Vale Chief Executive Officer, Murilo Ferreira, is quoted by Brazilian newspaper, Valor Economico as saying that the agreement is “in a very advanced stage”, and is awaiting approval from the Government of Malawi.
Mitsui agreed, in 2014, to pay $763 million for a 15 percent stake in Vale’s open cast coal mine at Moatize and a 35 per cent stake in the new mineral port at Nacala-a-Velha, on the northern coast, and the Nacala- Moatize railway.
However, the deal only received final approval from the Mozambican Government at the beginning of June this year.
Ferreira said Malawi Government’s approval is necessary because the railway line, which runs from the mine in Moatize in the western province of Tete to the port at Nacala-a- Velha, crosses through Malawi.
The deal, according to Ferreira, is expected to be concluded by September.
Transport Minister, Malisen Ndau, could not be reached for comment yesterday.

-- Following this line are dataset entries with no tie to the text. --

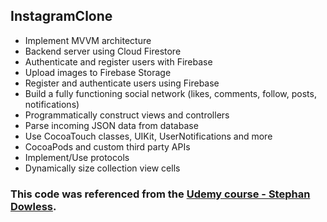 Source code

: ## InstagramClone
- Implement MVVM architecture
- Backend server using Cloud Firestore
- Authenticate and register users with Firebase
- Upload images to Firebase Storage
- Register and authenticate users using Firebase
- Build a fully functioning social network (likes, comments, follow, posts, notifications)
- Programmatically construct views and controllers
- Parse incoming JSON data from database
- Use CocoaTouch classes, UIKit, UserNotifications and more 
- CocoaPods and custom third party APIs 
- Implement/Use protocols 
- Dynamically size collection view cells
### This code was referenced from the [Udemy course - Stephan Dowless](https://www.udemy.com/course/instagram-firestore-app-clone-swift-5-ios-14-mvvm/).

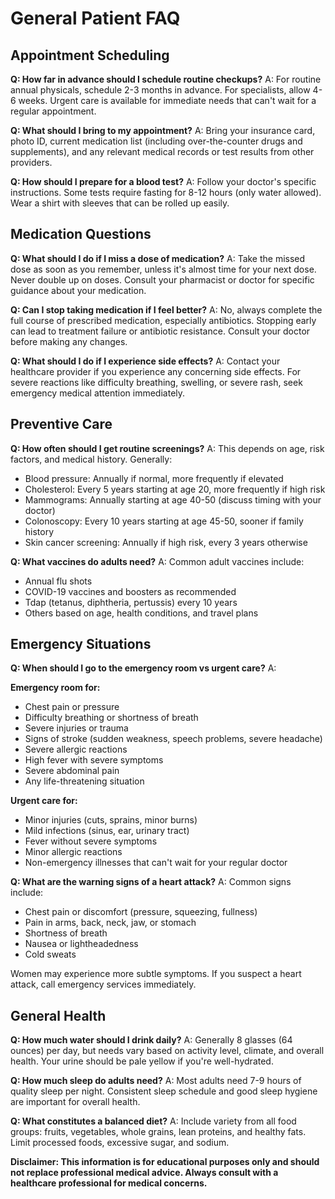 # General Patient FAQ

## Appointment Scheduling

**Q: How far in advance should I schedule routine checkups?**
A: For routine annual physicals, schedule 2-3 months in advance. For specialists, allow 4-6 weeks. Urgent care is available for immediate needs that can't wait for a regular appointment.

**Q: What should I bring to my appointment?**
A: Bring your insurance card, photo ID, current medication list (including over-the-counter drugs and supplements), and any relevant medical records or test results from other providers.

**Q: How should I prepare for a blood test?**
A: Follow your doctor's specific instructions. Some tests require fasting for 8-12 hours (only water allowed). Wear a shirt with sleeves that can be rolled up easily.

## Medication Questions

**Q: What should I do if I miss a dose of medication?**
A: Take the missed dose as soon as you remember, unless it's almost time for your next dose. Never double up on doses. Consult your pharmacist or doctor for specific guidance about your medication.

**Q: Can I stop taking medication if I feel better?**
A: No, always complete the full course of prescribed medication, especially antibiotics. Stopping early can lead to treatment failure or antibiotic resistance. Consult your doctor before making any changes.

**Q: What should I do if I experience side effects?**
A: Contact your healthcare provider if you experience any concerning side effects. For severe reactions like difficulty breathing, swelling, or severe rash, seek emergency medical attention immediately.

## Preventive Care

**Q: How often should I get routine screenings?**
A: This depends on age, risk factors, and medical history. Generally:
- Blood pressure: Annually if normal, more frequently if elevated
- Cholesterol: Every 5 years starting at age 20, more frequently if high risk
- Mammograms: Annually starting at age 40-50 (discuss timing with your doctor)
- Colonoscopy: Every 10 years starting at age 45-50, sooner if family history
- Skin cancer screening: Annually if high risk, every 3 years otherwise

**Q: What vaccines do adults need?**
A: Common adult vaccines include:
- Annual flu shots
- COVID-19 vaccines and boosters as recommended
- Tdap (tetanus, diphtheria, pertussis) every 10 years
- Others based on age, health conditions, and travel plans

## Emergency Situations

**Q: When should I go to the emergency room vs urgent care?**
A: 

**Emergency room for:**
- Chest pain or pressure
- Difficulty breathing or shortness of breath
- Severe injuries or trauma
- Signs of stroke (sudden weakness, speech problems, severe headache)
- Severe allergic reactions
- High fever with severe symptoms
- Severe abdominal pain
- Any life-threatening situation

**Urgent care for:**
- Minor injuries (cuts, sprains, minor burns)
- Mild infections (sinus, ear, urinary tract)
- Fever without severe symptoms
- Minor allergic reactions
- Non-emergency illnesses that can't wait for your regular doctor

**Q: What are the warning signs of a heart attack?**
A: Common signs include:
- Chest pain or discomfort (pressure, squeezing, fullness)
- Pain in arms, back, neck, jaw, or stomach
- Shortness of breath
- Nausea or lightheadedness
- Cold sweats

Women may experience more subtle symptoms. If you suspect a heart attack, call emergency services immediately.

## General Health

**Q: How much water should I drink daily?**
A: Generally 8 glasses (64 ounces) per day, but needs vary based on activity level, climate, and overall health. Your urine should be pale yellow if you're well-hydrated.

**Q: How much sleep do adults need?**
A: Most adults need 7-9 hours of quality sleep per night. Consistent sleep schedule and good sleep hygiene are important for overall health.

**Q: What constitutes a balanced diet?**
A: Include variety from all food groups: fruits, vegetables, whole grains, lean proteins, and healthy fats. Limit processed foods, excessive sugar, and sodium.

**Disclaimer: This information is for educational purposes only and should not replace professional medical advice. Always consult with a healthcare professional for medical concerns.** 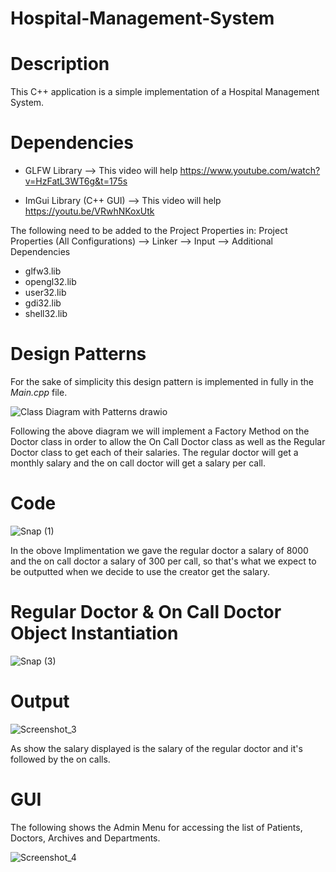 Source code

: # Hospital-Management-System

# Description
This C++ application is a simple implementation of a Hospital Management System.

# Dependencies
- GLFW Library
--> This video will help
https://www.youtube.com/watch?v=HzFatL3WT6g&t=175s

- ImGui Library (C++ GUI)
--> This video will help
https://youtu.be/VRwhNKoxUtk

The following need to be added to the Project Properties in:
Project Properties (All Configurations) --> Linker --> Input --> Additional Dependencies
* glfw3.lib
* opengl32.lib
* user32.lib
* gdi32.lib
* shell32.lib

# Design Patterns
For the sake of simplicity this design pattern is implemented in fully in the *Main.cpp* file.

![Class Diagram with Patterns drawio](https://user-images.githubusercontent.com/69485266/206863499-85a72b3d-5c2c-4210-9389-8f6008cf6c1e.png)

Following the above diagram we will implement a Factory Method on the Doctor class in order to allow the On Call Doctor class as well as the Regular Doctor class to get each of their salaries. The regular doctor will get a monthly salary and the on call doctor will get a salary per call.

# Code
![Snap (1)](https://user-images.githubusercontent.com/69485266/206863884-1d859d4c-d11a-41e9-b6fd-f0b2ed9e6d53.png)

In the obove Implimentation we gave the regular doctor a salary of 8000 and the on call doctor a salary of 300 per call, so that's what we expect to be outputted when we decide to use the creator get the salary.

# Regular Doctor & On Call Doctor Object Instantiation 
![Snap (3)](https://user-images.githubusercontent.com/69485266/206864057-b5e14868-0d20-4a52-8ce7-0caeaae826ac.png)

# Output
![Screenshot_3](https://user-images.githubusercontent.com/69485266/206864155-b26f1ef8-e7b5-448e-8cbf-28da5dd21bbf.png)

As show the salary displayed is the salary of the regular doctor and it's followed by the on calls.

# GUI
The following shows the Admin Menu for accessing the list of Patients, Doctors, Archives and Departments.

![Screenshot_4](https://user-images.githubusercontent.com/69485266/206867606-ce8cf601-8984-4689-82b9-0424e9e05b7d.png)


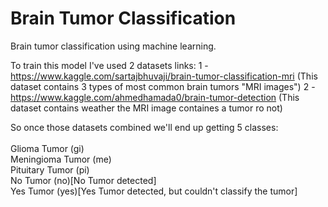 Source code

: # Brain Tumor Classification
Brain tumor classification using machine learning.

To train this model I've used 2 datasets links:
1 - https://www.kaggle.com/sartajbhuvaji/brain-tumor-classification-mri (This dataset contains 3 types of most common brain tumors "MRI images")
2 - https://www.kaggle.com/ahmedhamada0/brain-tumor-detection (This dataset contains weather the MRI image containes a tumor ro not)

So once those datasets combined we'll end up getting 5 classes:<br><br>
  Glioma Tumor (gi)<br>
  Meningioma Tumor (me)<br>
  Pituitary Tumor (pi)<br>
  No Tumor (no)[No Tumor detected]<br>
  Yes Tumor (yes)[Yes Tumor detected, but couldn't classify the tumor]<br>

Vale has had some success in reducing costs in its Mozambique operation. However, the production cost of its coal (at the port) is still $103 per tonne which is well above the international price for coal.
In its report on the second quarter of 2016, Vale stated that the FOB price of the benchmark Australian high-grade coking coal was just US$84 per tonne during the quarter.